### [WHAT TO DO]
Among the entries, which lines carry the string "genes"? Copy every one.

### [SOURCE MATERIAL]
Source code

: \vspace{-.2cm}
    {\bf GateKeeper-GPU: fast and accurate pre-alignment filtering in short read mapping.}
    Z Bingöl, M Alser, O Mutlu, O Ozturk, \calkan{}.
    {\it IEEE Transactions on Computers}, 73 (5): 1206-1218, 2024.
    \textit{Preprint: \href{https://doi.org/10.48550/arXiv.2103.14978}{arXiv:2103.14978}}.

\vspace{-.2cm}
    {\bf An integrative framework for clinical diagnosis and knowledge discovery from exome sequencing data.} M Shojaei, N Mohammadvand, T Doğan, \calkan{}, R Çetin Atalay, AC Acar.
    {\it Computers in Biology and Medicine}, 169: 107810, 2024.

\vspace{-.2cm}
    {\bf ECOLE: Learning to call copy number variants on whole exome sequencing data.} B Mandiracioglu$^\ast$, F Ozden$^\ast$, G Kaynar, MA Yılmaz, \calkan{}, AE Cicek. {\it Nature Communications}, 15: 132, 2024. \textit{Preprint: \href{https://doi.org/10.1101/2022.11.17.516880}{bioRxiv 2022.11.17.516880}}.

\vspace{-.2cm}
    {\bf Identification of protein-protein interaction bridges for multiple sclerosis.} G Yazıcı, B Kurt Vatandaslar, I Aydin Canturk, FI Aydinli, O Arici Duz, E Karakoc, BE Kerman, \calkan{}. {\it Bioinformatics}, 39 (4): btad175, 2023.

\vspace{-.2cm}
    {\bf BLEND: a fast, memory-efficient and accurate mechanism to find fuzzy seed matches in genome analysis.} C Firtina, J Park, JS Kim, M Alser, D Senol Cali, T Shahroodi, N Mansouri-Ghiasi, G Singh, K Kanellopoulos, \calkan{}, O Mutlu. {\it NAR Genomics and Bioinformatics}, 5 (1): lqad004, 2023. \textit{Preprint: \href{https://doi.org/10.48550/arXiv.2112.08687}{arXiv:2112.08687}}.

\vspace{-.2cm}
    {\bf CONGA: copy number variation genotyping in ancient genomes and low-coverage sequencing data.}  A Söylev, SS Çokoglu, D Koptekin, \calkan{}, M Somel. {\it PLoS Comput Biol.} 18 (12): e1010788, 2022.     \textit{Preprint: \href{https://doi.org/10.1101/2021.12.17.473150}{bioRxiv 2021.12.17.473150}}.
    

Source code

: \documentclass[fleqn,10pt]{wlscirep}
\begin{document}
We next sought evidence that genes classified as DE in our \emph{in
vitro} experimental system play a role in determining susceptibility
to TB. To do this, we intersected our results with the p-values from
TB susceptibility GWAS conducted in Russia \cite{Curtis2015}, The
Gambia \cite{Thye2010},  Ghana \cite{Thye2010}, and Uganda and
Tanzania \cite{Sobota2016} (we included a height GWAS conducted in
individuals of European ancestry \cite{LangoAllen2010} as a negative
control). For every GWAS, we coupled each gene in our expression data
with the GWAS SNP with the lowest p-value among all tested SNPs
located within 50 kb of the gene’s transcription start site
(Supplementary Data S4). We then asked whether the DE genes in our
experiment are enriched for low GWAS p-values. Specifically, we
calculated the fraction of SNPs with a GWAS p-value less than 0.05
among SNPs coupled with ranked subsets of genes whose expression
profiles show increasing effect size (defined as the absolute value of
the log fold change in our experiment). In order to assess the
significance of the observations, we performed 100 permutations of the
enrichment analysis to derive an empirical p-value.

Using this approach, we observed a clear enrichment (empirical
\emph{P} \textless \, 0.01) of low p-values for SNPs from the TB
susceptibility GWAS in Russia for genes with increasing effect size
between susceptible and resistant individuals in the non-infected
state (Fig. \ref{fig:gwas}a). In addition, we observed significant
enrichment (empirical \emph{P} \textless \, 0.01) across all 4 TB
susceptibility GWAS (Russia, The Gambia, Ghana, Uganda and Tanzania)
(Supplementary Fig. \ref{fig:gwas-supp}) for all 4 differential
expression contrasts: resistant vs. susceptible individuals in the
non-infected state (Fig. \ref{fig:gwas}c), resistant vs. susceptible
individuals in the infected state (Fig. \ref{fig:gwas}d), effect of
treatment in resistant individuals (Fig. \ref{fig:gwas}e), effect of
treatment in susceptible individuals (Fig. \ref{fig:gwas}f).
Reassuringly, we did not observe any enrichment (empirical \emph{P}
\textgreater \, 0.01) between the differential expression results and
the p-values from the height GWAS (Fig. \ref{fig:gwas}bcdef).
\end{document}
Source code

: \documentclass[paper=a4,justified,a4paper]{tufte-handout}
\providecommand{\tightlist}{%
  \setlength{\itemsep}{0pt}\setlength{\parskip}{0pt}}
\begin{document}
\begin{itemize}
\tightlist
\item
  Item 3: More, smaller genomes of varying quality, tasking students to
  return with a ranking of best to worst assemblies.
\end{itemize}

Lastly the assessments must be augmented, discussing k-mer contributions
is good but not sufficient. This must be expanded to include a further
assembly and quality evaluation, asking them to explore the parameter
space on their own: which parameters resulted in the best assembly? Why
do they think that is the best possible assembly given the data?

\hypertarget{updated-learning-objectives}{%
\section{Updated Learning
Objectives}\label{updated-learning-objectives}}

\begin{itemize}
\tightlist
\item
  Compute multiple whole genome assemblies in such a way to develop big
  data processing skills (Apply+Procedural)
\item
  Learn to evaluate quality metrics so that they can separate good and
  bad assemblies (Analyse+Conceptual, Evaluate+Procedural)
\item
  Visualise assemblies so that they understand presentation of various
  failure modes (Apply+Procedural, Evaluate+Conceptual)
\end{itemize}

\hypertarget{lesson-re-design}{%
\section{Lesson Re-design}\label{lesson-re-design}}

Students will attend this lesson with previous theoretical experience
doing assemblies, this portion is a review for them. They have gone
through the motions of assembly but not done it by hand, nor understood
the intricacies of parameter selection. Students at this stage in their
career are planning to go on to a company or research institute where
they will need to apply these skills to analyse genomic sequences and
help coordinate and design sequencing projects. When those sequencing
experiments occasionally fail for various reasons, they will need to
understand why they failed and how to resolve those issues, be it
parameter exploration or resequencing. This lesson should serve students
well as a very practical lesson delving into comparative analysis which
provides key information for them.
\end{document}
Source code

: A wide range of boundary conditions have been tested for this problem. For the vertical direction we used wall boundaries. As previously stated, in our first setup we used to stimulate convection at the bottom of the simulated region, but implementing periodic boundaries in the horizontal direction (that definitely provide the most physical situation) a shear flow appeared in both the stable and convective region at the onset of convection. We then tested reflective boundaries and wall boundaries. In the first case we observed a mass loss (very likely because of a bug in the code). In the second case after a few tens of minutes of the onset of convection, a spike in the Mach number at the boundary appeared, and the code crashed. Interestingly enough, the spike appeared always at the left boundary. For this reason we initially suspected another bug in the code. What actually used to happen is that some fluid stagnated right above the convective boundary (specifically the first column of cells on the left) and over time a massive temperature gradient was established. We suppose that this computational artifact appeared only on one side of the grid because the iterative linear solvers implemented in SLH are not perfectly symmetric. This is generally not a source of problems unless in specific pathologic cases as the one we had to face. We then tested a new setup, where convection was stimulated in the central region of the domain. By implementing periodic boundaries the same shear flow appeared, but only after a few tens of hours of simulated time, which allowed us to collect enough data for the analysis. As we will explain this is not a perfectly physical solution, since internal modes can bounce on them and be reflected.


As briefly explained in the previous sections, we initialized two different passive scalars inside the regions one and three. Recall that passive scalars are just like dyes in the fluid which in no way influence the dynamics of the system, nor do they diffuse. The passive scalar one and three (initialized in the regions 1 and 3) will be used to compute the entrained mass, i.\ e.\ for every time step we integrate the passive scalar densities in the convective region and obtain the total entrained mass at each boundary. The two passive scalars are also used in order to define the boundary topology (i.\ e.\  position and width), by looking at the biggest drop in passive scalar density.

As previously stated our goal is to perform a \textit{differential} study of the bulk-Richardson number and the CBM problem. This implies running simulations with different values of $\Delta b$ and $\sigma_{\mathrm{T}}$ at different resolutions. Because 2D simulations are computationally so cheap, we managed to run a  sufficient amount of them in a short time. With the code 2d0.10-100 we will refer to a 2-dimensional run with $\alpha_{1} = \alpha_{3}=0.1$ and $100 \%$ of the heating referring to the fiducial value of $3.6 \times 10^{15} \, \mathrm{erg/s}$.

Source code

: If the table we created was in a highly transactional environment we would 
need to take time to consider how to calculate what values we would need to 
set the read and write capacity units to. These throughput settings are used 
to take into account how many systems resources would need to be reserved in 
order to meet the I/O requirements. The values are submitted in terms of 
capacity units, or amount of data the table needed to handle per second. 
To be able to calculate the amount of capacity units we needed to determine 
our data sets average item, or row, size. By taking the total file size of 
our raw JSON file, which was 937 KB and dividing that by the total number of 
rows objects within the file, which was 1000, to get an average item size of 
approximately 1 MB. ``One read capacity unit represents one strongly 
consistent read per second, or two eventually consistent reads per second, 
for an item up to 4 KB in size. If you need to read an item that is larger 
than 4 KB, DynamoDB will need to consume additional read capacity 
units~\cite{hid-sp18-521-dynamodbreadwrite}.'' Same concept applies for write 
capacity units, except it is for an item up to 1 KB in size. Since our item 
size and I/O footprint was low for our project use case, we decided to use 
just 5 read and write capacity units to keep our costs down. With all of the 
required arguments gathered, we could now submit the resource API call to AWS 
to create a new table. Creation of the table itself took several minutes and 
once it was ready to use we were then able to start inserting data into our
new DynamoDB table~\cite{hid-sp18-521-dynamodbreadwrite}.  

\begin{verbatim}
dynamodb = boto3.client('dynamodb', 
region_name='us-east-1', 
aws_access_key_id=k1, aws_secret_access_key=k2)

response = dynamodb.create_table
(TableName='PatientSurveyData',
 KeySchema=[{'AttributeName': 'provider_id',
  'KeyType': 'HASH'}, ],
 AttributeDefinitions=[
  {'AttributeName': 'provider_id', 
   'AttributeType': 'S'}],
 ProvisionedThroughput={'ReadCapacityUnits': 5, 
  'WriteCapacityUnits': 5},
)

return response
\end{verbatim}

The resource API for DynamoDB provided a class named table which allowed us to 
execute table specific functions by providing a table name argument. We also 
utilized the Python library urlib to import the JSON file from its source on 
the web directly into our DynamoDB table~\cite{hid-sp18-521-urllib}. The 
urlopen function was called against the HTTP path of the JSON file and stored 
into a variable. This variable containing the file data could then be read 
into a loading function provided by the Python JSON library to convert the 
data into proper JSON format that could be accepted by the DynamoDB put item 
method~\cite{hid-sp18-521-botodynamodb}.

### [ANSWER SECTION]
We next sought evidence that genes classified as DE in our \emph{in
(Supplementary Data S4). We then asked whether the DE genes in our
among SNPs coupled with ranked subsets of genes whose expression
susceptibility GWAS in Russia for genes with increasing effect size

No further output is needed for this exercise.